How are the files arranged? Parsing

Files… what could possibly be easier? We are all used to creating, deleting, editing, sharing files.

But can we look inside each file and understand how it works? Of course we can, so today we will dig a little into the binary code and feel the metadata.

At the same time, we will find out why the iPhone hangs on SMS and gut PowerPoint.

This is a simple audio format that contains uncompressed. All CDs are recorded in WAV format.

The first 44 bytes of a classic WAV file contain a header that contains useful information:

number of audio channels;

sampling frequency;

bit depth;

and much more.

All this data allows you to be sure that the audio will be played correctly.

Open and proprietary formats

The structure of WAV is well known and probably almost any player will be able to read such a file. This is because a WAV file is an example of an open format.
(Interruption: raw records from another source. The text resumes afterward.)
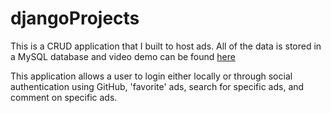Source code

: # djangoProjects

This is a CRUD application that I built to host ads. All of the data is stored in a MySQL database and video demo can be found [here](https://youtu.be/nUGVMTMHgD4)

This application allows a user to login either locally or through social authentication using GitHub, 'favorite' ads, search for specific ads, and comment on specific ads.
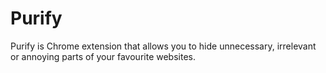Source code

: # Purify
Purify is Chrome extension that allows you to hide unnecessary, irrelevant or annoying parts of your favourite websites.
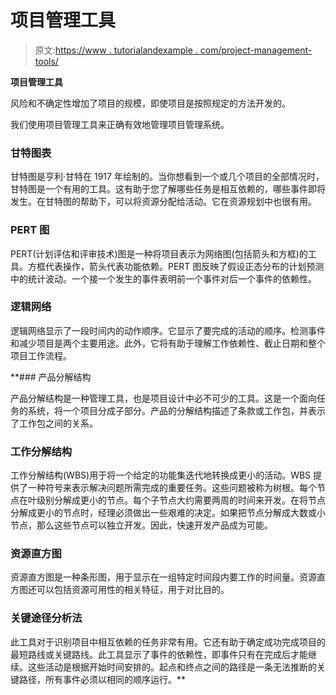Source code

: # 项目管理工具

> 原文:[https://www . tutorialandexample . com/project-management-tools/](https://www.tutorialandexample.com/project-management-tools/)

**项目管理工具**

风险和不确定性增加了项目的规模，即使项目是按照规定的方法开发的。

我们使用项目管理工具来正确有效地管理项目管理系统。

### 甘特图表

甘特图是亨利·甘特在 1917 年绘制的。当你想看到一个或几个项目的全部情况时，甘特图是一个有用的工具。这有助于您了解哪些任务是相互依赖的，哪些事件即将发生。在甘特图的帮助下，可以将资源分配给活动。它在资源规划中也很有用。

### PERT 图

PERT(计划评估和评审技术)图是一种将项目表示为网络图(包括箭头和方框)的工具。方框代表操作，箭头代表功能依赖。PERT 图反映了假设正态分布的计划预测中的统计波动。一个接一个发生的事件表明前一个事件对后一个事件的依赖性。

### 逻辑网络

逻辑网络显示了一段时间内的动作顺序。它显示了要完成的活动的顺序。检测事件和减少项目是两个主要用途。此外，它将有助于理解工作依赖性、截止日期和整个项目工作流程。

 **### 产品分解结构

产品分解结构是一种管理工具，也是项目设计中必不可少的工具。这是一个面向任务的系统，将一个项目分成子部分。产品的分解结构描述了条款或工作包，并表示了工作包之间的关系。

### 工作分解结构

工作分解结构(WBS)用于将一个给定的功能集迭代地转换成更小的活动。WBS 提供了一种符号来表示解决问题所需完成的重要任务。这些问题被称为树根。每个节点在叶级别分解成更小的节点。每个子节点大约需要两周的时间来开发。在将节点分解成更小的节点时，经理必须做出一些艰难的决定。如果把节点分解成大数或小节点，那么这些节点可以独立开发。因此，快速开发产品成为可能。

### 资源直方图

资源直方图是一种条形图，用于显示在一组特定时间段内要工作的时间量。资源直方图还可以包括资源可用性的相关特征，用于对比目的。

### 关键途径分析法

此工具对于识别项目中相互依赖的任务非常有用。它还有助于确定成功完成项目的最短路线或关键路线。此工具显示了事件的依赖性，即事件只有在完成后才能继续。这些活动是根据开始时间安排的。起点和终点之间的路径是一条无法推断的关键路径，所有事件必须以相同的顺序运行。**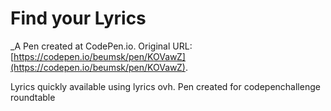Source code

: # Find your Lyrics
 _A Pen created at CodePen.io. Original URL: [https://codepen.io/beumsk/pen/KOVawZ](https://codepen.io/beumsk/pen/KOVawZ).

 Lyrics quickly available using lyrics ovh. Pen created for codepenchallenge roundtable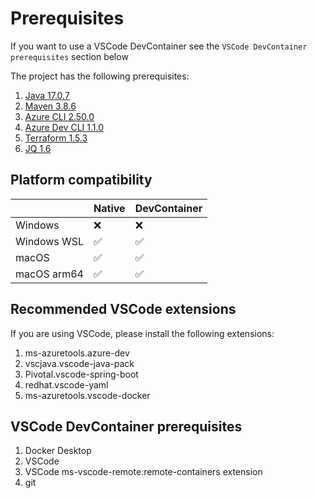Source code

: # Prerequisites

 If you want to use a VSCode DevContainer see the `VSCode DevContainer prerequisites` section below

The project has the following prerequisites:

1. [Java 17.0.7](https://learn.microsoft.com//java/openjdk/download)
1. [Maven 3.8.6](https://maven.apache.org/download.cgi)
1. [Azure CLI 2.50.0](https://learn.microsoft.com/cli/azure/install-azure-cli-macos)
1. [Azure Dev CLI 1.1.0](https://learn.microsoft.com/azure/developer/azure-developer-cli/install-azd)
1. [Terraform 1.5.3](https://developer.hashicorp.com/terraform/downloads)
1. [JQ 1.6](https://jqlang.github.io/jq/download/)

## Platform compatibility

|             |  Native   | DevContainer |
|-------------|-----------|--------------|
| Windows     |    ❌     |      ❌      |
| Windows WSL |    ✅     |      ✅      |
| macOS       |    ✅     |      ✅      |
| macOS arm64 |    ✅     |      ✅      |

## Recommended VSCode extensions

If you are using VSCode, please install the following extensions:

1. ms-azuretools.azure-dev
1. vscjava.vscode-java-pack
1. Pivotal.vscode-spring-boot
1. redhat.vscode-yaml
1. ms-azuretools.vscode-docker

## VSCode DevContainer prerequisites

1. Docker Desktop
1. VSCode
1. VSCode ms-vscode-remote.remote-containers extension
1. git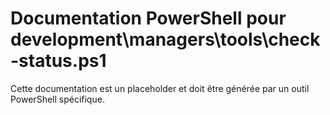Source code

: # Documentation PowerShell pour development\managers\tools\check-status.ps1

Cette documentation est un placeholder et doit être générée par un outil PowerShell spécifique.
There are other open formats that you use daily. For example:

web page markup language – HTML;

pictures – PNG;

audio format – OGG;

archive – ZIP;

video – MKV;

e-book – EPUB;

and others…

But there are also closed file formats, or rather proprietary ones. Opening and editing such files with third-party software is often either prohibited altogether or distributed under licenses.

Proprietary formats are great for everyone, but in some cases they prevent competition in the software industry, as they lead to vendor lock-in. There is even such a term Vendor lock-in.

old office

For example, earlier this situation was with Microsoft Office formats: DOC, XLS, PPT.

Not only were these proprietary formats from Microsoft and they only worked with proprietary software. Also Microsoft constantly changed their file structure from one version of MS Office to another. And as a result? when a new version of the office suite is released? files from the old editor were no longer readable by the new one, but on the contrary, even more so.

The European Union did not like this situation very much. Therefore, the EU has risen up on the topic of restricting competition. As a result, the file formats were published, and everyone learned to at least read them, but writing to the old formats still requires a Microsoft license. And in parallel to this, open formats began to be developed.

ODF and OOXML

On May 1, 2006, the ODF format was born, which literally stands for an open document format for office applications. It was developed by a consortium of OASIS and Sun Microsystems.

ODF – Open Document Format for Office Application.

OASIS – Organization for the Advancement of Structured Information Standards.

The format is based on the Universal Markup Language XML. And the ODF file itself is a ZIP archive with folders, XML files and all sorts of attachments in the form of pictures, videos and more. In other words, if we open such a file through an archiver, we can easily see all the insides. Here is an example of openness!

Microsoft didn’t sleep either. Under pressure from the European Court, they teamed up with a number of companies to form the ECMA association and developed their own open format, Office Open XML, which was born a little later in 2006.

OOXML is standardized by the European Computer Manufacturers Association. Standard ECMA-376

The letter X was added to the usual format at the end and we got: DOCX, XLSX, PPTX.

OOXML – Office Open XML (DOCX, XLSX, PPTX)

OOXML is, in general, very similar to ODF. It is also based on XML markup and is also a ZIP archive. Therefore, you can also look inside office files using any archiver. You can even pull out the pictures and even replace them, which is especially convenient when working with presentations or when you are sent a text document with pictures inside a file.

Despite the apparent simplicity, the format is really complex. Only the main documentation is 5 thousand pages. And it’s almost without pictures.

Nevertheless, someone still managed to read all this documentation and therefore cool office suites were born, for example My officewhich can work with ODF format, and with Office Open XML, and even with outdated formats such as DOC.

But there is an important remark about the old formats. As a rule, modern software can only read them, but not write them, because this action requires the purchase of a Microsoft license. However, in our time, this action, to put it mildly, is meaningless.

Total

What did we end up learning? Files are of several types:

The most basic ones are binary. Companies like to come up with such formats so that no one understands how their programs store data.

A more open option is xml containers. Fortunately, most of the popular office formats are now like this. If you want to work with all these files, even at home, even on the run, download MyOffice programs! That’s all we have today.